当然投稿数が多いのは日本、関東圏である。

 

しかし―――それ以外の地域を見れば、それはたしかに異様であった。

 

『日本国内は良い。しかし、それ以外の地域からの発信は、インターネットを物理的に遮断している地域以外では―――』

 

薺川博士がマニピュレーターロボを操ると、いくつかのグラフがモニターに映される。

 

そこには……日本以外の地域での投稿数が人口密度を加味すればほとんど同じである、という異様な結果がでていた。

 

『中国のような国家検閲のある地域でも同じだ。投稿しているアカウントも一定性は見られず、まるで何かに追われ、踊らされているかのように投稿している……通常このようなことはありえないだろう』

 

わずか半日程度でこれは異様だ。

 

何かに追われているかのよう、踊らされているかのよう。

 

薺川はそう言ったが、ミナも全く同じことを考えていた。

 

「……駄目ね。
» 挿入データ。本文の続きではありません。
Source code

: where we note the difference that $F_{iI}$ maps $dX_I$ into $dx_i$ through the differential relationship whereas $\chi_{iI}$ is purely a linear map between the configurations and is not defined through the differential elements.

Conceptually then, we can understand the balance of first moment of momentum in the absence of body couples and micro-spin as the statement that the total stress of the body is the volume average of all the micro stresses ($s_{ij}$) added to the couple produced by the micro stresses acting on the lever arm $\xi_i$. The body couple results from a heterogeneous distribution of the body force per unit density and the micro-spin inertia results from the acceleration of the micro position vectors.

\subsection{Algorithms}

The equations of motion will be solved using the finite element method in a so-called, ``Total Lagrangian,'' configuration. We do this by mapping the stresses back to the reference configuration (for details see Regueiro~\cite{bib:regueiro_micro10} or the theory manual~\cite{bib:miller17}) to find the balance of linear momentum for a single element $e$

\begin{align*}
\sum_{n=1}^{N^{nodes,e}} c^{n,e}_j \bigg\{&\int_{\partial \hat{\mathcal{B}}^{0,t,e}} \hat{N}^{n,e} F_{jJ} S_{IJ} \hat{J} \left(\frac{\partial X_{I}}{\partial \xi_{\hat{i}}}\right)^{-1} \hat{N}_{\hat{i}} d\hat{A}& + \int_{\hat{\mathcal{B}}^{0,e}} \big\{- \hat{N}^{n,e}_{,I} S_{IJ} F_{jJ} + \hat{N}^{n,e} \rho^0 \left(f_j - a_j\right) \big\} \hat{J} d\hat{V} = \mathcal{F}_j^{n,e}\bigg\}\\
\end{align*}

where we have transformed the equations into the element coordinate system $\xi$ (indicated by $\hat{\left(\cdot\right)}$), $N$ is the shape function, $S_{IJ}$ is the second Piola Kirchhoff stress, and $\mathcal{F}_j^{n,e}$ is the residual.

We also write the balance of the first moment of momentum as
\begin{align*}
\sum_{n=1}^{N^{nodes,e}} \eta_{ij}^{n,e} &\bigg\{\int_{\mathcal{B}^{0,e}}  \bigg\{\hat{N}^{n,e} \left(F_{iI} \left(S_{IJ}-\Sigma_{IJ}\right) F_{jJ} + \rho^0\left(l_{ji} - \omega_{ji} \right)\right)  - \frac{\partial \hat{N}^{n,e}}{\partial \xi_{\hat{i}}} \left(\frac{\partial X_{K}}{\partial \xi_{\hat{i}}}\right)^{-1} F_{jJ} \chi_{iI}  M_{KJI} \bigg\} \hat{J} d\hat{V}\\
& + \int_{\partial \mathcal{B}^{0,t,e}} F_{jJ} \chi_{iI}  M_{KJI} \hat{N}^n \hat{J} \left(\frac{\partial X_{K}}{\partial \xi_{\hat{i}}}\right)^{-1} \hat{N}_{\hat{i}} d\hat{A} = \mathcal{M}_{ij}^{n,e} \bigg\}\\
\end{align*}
私もこういうのは経験ないのだわ。前に邪神が降臨しそうって時に、世界中の神官や僧がお告げを聞いた、って事件は中の世界でも起きているけども」

 

「今回は僕らには何もありません。あのときは僕もミナさんも各々の奉ずる神々より啓示をいただきました」

 

ルルはそう言って、何かの前兆のような気はしなくはない、と顎を手で抑えて少し目をそらす。

 

「……この世界にも神様や精霊さんはいる……ということは、これは類似のことなのかもしれないのです」

 

岬がそう言うと、恋も「あたいもそう思う。オカルト系の番組に出演したときに聞いたけどさ、そういうのシンクロニシティって言うんだっけか」と肯んずる。

 

共時性や同時発生、非因果的連関などとも呼ばれる心理学上、また神智学……オカルト上の言葉で「意味のある偶然の一致」を意味する。

 

それは、つまり運命や宿命にすら神や精霊を宿すグリッチ・エッグの理で言うのなら……

 

「何らかの必然、ということなのだわ」

 

ミナは自分が地球人であった頃の、眉唾ものとしか言いようのないテレビやネットのオカルト知識のことを思い出す。

 

その中で、集合的無意識の存在も知っている。

 

そんなものが本当にあるか、などとかつての自分に聞けば鼻で笑ったろうが、何しろ今では自分自身が地球では非常識、オカルトの塊である。

 

「もしかすると、こちらの世界の神々が地球人に警告しているのかもしれないわね。薺川博士……人間以外の生き物の動きなども調べられますか?」

 

その言葉に薺川は『時間を貰えればどうとでもなるよ』とあっさり答えた。

 

『信濃を手に入れたことで、艦内工廠を用いた人工衛星の制作も出来るだろう。軌道上への投入は秋遂を使えばいい』

 

「……ちょっと能力高すぎじゃないですか?」

 

岬が大和型の工作室の能力について小さい疑問を呈するが、そこはもちろん超越科学の産物である信濃である。

 

『もちろん全て私の設計によるものだよ。古い部分の交換もしている。問題はないとも』

 

呵呵と笑う骸骨に、ミナは「頼みます」と頭を下げる。

 

そうして拳を高々と掲げると、どこかの光画部の部長が如くに「状況打破である!」と叫ぶのであった。